The history of Maine Coon cats
Maine Coon cats originated in Maine in the 19th century where they were valued as mousers, barn cats and ship cats. In fact, Maine Coons are still the official state cat.
“Modern Maine Coons are much larger than your average house cat, and they have developed a thick coat meant to keep them warm all throughout the harsh Northeastern winters,” Monica Frenden-Tarant, chief innovation officer of feline lifesaving at the Cincinnati Animal CARE Humane Society, says.
What do Maine Coon cats look like?
Maine Coons were named for their resemblance to raccoons. They generally have brown tabby coats and furry ringed tails. While brown tabby is the classic Maine Coon appearance, they can come in any coat color.
“They have an uneven two-layered coat with longer guard hairs over a silky undercoat and a prominent crest along their chest much like a lion's mane,” Frenden-Tarant says. “Built for the unforgiving Maine climate, Maine Coons have lots of long, thick, shaggy — but easily manageable — fur.”

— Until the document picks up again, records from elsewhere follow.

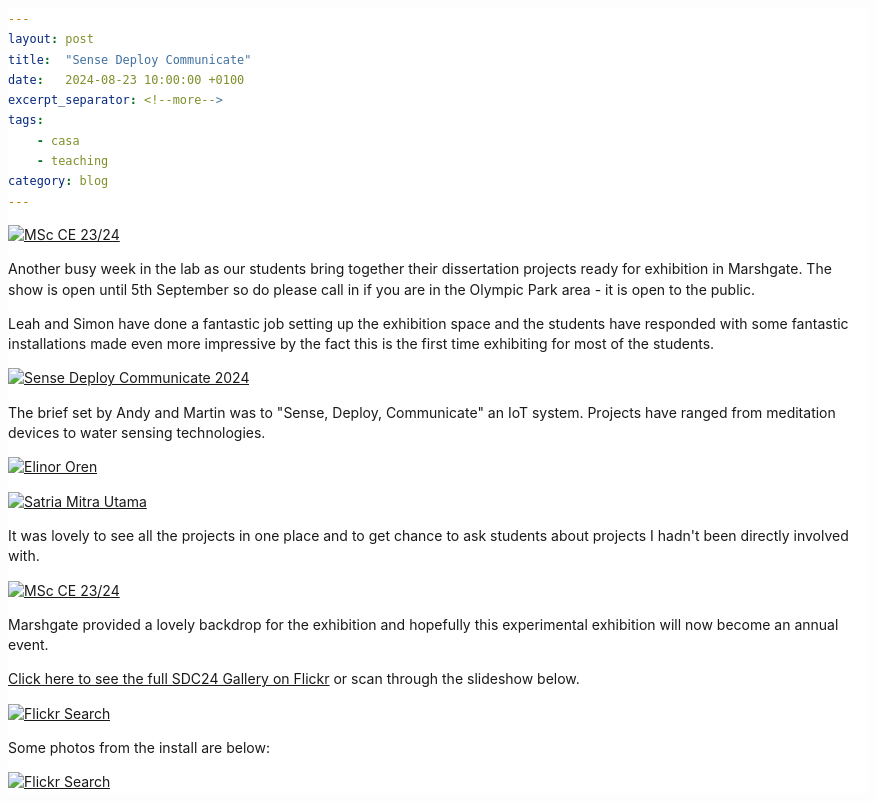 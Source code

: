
 ```yaml
---
layout: post
title:  "Sense Deploy Communicate"
date:   2024-08-23 10:00:00 +0100
excerpt_separator: <!--more-->
tags: 
    - casa
    - teaching
category: blog 
---
```


<a data-flickr-embed="true" href="https://www.flickr.com/photos/pseudonomad/53944285929/in/datetaken/" title="MSc CE 23/24"><img src="https://live.staticflickr.com/65535/53944285929_fa2586f8fa_c.jpg" width="100%" alt="MSc CE 23/24"/></a>

Another busy week in the lab as our students bring together their dissertation projects ready for exhibition in Marshgate. The show is open until 5th September so do please call in if you are in the Olympic Park area - it is open to the public.



Leah and Simon have done a fantastic job setting up the exhibition space and the students have responded with some fantastic installations made even more impressive by the fact this is the first time exhibiting for most of the students. 

<a data-flickr-embed="true" href="https://www.flickr.com/photos/pseudonomad/53944287599/in/datetaken/" title="Sense Deploy Communicate 2024"><img src="https://live.staticflickr.com/65535/53944287599_fb0d3bfaec_c.jpg" width="100%" alt="Sense Deploy Communicate 2024"/></a>



The brief set by Andy and Martin was to "Sense, Deploy, Communicate" an IoT system. Projects have ranged from meditation devices to water sensing technologies. 

<a data-flickr-embed="true" href="https://www.flickr.com/photos/pseudonomad/53944213923/in/datetaken/" title="Elinor Oren"><img src="https://live.staticflickr.com/65535/53944213923_3a15ff5974_c.jpg" width="100%" alt="Elinor Oren"/></a>

<a data-flickr-embed="true" href="https://www.flickr.com/photos/pseudonomad/53944411470/in/datetaken/" title="Satria Mitra Utama"><img src="https://live.staticflickr.com/65535/53944411470_cdfe134084_h.jpg" width="100%" alt="Satria Mitra Utama"/></a>

It was lovely to see all the projects in one place and to get chance to ask students about projects I hadn't been directly involved with.

<a data-flickr-embed="true" href="https://www.flickr.com/photos/pseudonomad/53943956461/in/datetaken/" title="MSc CE 23/24"><img src="https://live.staticflickr.com/65535/53943956461_89c152d360_c.jpg" width="100%" alt="MSc CE 23/24"/></a>

Marshgate provided a lovely backdrop for the exhibition and hopefully this experimental exhibition will now become an annual event.

[Click here to see the full SDC24 Gallery on Flickr](https://www.flickr.com/search/?sort=interestingness-desc&safe_search=1&tags=sdc24&user_id=96635144%40N00&view_all=1) or scan through the slideshow below.

<a data-flickr-embed="true" data-footer="true" href="https://www.flickr.com/search/?sort&#x3D;interestingness-desc&amp;safe_search&#x3D;1&amp;tags&#x3D;sdc24&amp;user_id&#x3D;96635144%40N00&amp;view_all&#x3D;1" title="Flickr Search"><img src="https://live.staticflickr.com/65535/53944411965_92662c85cd_c.jpg" width="100%" alt="Flickr Search"/></a><script async src="//embedr.flickr.com/assets/client-code.js" charset="utf-8"></script>

Some photos from the install are below:

<a data-flickr-embed="true" data-footer="true" href="https://www.flickr.com/search/?sort&#x3D;interestingness-desc&amp;safe_search&#x3D;1&amp;tags&#x3D;sdc24install&amp;user_id&#x3D;96635144%40N00&amp;view_all&#x3D;1" title="Flickr Search"><img src="https://live.staticflickr.com/65535/53929636017_42c976142d_z.jpg" width="800" height="600" alt="Flickr Search"/></a><script async src="//embedr.flickr.com/assets/client-code.js" charset="utf-8"></script>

These cats are easily distinguished by their size, often tipping the scales at 20 pounds or more. According to Frenden-Tarant, Maine Coons have robust bone structure and a rectangular body. Their large paws support a muscular body and their dense two-layered coat keeps them warm and dry, all traits that originally helped Maine Coons’ hunting skills and adaptability.
It’s important to note that, as with all cats, Maine Coons are not hypoallergenic, so fur and other allergens in their saliva, skin and dander can cause allergic reactions in some people.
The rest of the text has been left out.